Ironwood Ridge linebacker Scott Simmons didn't get much time to enjoy the Nighthawks' first-ever state title.
After I-Ridge beat Peoria Centennial in the Division II football title game on Nov. 24, Simmons had to put his body into recovery mode to prepare for the grueling wrestling season.
Simmons said he won't wrestle competitively until sometime around Christmas - giving him about a month to get his body right.
Simmons has had to make that transition every year since he started wrestling in middle school, but it's not something that comes easily - even after working his way to a sixth-place finish at 182 pounds in last year's state wrestling tournament.
"I kind of got forced into figuring it out the first time I made the transition," he said.
Simmons said wrestling is "just a high school thing," and he's talked to several schools about playing football in college. But even though he won't wrestle at the next level, Simmons said the sport has helped him on the football field.
"I take my wrestling skills and they help me be quick and agile around bigger guys and linemen," he said.
I-Ridge wrestling coach Tim Berrier said Simmons will wrestle at 195 pounds once he joins the team, and that he "could be a state champ if he puts in the time to get into the right condition."
Here's a look at what Simmons has to adjust to make the move from football to wrestling:
It's not easy to find two sports that require as different types of conditioning as football and wrestling.
On the football field, Simmons said he'll go as hard as he can each play - they typically last between 4 and 7 seconds - before getting back to the line of scrimmage and getting about 30 seconds of rest.

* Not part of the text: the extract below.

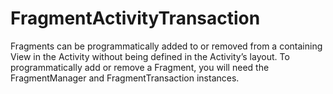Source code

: # FragmentActivityTransaction

Fragments can be programmatically added to or removed from a containing View in the Activity without being defined in the Activity’s layout.
To programmatically add or remove a Fragment, you will need the FragmentManager and FragmentTransaction instances.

But wrestlers can be required to go at it for minutes at a time - something that takes some getting used to after the football season.
"Football and wrestling shape are a lot different," Simmons said. "You just have to go into wrestling and get beat up for a couple weeks and the conditioning takes over."
While football and wrestling are two of the most physical sports around, they require different types of physicality. Because of the length of the rounds, wrestlers have to be able to pace themselves while knowing that one wrong move could cost them a match.
"Wrestling really kicks your (butt) right when you get back into it," Simmons said.
Simmons said he needs to make the transformation from carrying as much weight as he can while still maintaining his speed in football to as little weight as he can for wrestling.
"I need to be as compact as possible," he said.
Wrestling will be a nice mental break for Simmons, who said the sport is much more reaction-based than football.
"In wrestling, you just have to react and adjust on the fly," he said. "Football, there's a lot more preparation that goes in beforehand."
While football offers mental breaks between plays and during other stops in the action, there's no such luxury in wrestling. It's full-bore for the entire match, which can last up to eight minutes.
"Wrestling is just hard all the time," Simmons said. "If you let up for just a second, you're going to be on your back."
Berrier said that Simmons is able to translate a number of things between football and wrestling, but the biggest benefit is mental.
"A lot of the stuff, mentally, it's the same," Berrier said. "You get your tail handed to you every once in a while, but you've got to keep coming back."